[Data]

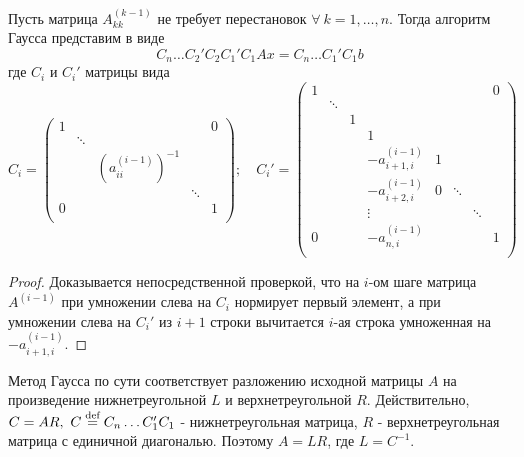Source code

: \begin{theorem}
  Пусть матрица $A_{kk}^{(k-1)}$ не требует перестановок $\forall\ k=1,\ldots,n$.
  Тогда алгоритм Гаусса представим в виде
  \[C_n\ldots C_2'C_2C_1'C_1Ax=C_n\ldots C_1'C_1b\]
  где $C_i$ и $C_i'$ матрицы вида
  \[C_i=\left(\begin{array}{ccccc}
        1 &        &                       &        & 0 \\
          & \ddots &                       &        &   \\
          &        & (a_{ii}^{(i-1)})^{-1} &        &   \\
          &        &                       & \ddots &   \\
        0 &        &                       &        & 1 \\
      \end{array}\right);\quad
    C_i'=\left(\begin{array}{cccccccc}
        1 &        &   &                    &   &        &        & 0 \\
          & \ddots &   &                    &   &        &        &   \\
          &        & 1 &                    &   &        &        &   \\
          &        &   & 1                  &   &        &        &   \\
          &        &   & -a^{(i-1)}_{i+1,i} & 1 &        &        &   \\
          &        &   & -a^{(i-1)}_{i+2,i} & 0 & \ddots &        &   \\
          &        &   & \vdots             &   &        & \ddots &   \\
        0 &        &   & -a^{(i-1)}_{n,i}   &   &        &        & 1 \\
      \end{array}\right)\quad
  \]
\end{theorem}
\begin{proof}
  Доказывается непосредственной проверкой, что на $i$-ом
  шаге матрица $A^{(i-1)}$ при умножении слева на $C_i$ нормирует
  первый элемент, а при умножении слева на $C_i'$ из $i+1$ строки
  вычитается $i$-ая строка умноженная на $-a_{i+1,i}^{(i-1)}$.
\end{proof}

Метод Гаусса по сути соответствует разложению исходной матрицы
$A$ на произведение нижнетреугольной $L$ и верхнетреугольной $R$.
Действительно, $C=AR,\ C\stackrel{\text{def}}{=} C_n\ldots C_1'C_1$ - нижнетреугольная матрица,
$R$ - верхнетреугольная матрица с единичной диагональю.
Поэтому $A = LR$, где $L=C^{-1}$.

[/Data]
[Data]

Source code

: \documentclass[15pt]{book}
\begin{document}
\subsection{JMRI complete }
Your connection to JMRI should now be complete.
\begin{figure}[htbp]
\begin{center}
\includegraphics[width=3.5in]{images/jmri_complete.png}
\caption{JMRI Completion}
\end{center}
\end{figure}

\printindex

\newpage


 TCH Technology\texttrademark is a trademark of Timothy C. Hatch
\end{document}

[/Data]
[Data]

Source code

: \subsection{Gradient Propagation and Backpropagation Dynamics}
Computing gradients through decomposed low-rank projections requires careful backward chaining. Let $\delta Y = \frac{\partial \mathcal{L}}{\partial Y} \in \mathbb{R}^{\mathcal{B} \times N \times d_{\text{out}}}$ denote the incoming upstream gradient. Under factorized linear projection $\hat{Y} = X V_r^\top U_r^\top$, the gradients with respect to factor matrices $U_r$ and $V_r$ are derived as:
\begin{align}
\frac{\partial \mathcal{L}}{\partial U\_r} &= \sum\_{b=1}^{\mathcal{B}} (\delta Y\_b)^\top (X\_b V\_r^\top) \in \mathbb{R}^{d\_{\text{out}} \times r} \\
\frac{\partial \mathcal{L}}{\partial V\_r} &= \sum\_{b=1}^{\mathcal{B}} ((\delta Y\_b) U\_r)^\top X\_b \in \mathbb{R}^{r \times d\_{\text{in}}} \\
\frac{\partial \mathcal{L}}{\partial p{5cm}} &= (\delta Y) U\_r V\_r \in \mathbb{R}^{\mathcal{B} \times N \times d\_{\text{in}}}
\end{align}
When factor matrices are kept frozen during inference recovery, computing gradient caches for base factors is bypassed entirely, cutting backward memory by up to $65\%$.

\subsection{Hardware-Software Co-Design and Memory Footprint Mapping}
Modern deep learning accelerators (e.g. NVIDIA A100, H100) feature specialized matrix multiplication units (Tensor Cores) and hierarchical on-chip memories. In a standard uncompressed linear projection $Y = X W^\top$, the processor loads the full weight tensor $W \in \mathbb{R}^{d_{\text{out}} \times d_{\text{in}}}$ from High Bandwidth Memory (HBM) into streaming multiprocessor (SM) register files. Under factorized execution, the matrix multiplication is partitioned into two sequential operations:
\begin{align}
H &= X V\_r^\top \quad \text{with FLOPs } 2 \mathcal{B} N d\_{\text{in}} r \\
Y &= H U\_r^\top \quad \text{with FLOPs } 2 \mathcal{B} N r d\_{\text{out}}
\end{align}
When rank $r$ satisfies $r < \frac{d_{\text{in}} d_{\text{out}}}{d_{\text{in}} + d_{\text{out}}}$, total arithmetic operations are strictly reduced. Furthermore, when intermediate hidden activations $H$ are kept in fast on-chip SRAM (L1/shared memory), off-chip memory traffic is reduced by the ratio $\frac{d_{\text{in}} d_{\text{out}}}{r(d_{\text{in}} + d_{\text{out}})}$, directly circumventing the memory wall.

[/Data]

Scan the entries above for the word "subsection". Report the lines that hold it.

Completed exercise:
\subsection{JMRI complete }
: \subsection{Gradient Propagation and Backpropagation Dynamics}
\subsection{Hardware-Software Co-Design and Memory Footprint Mapping}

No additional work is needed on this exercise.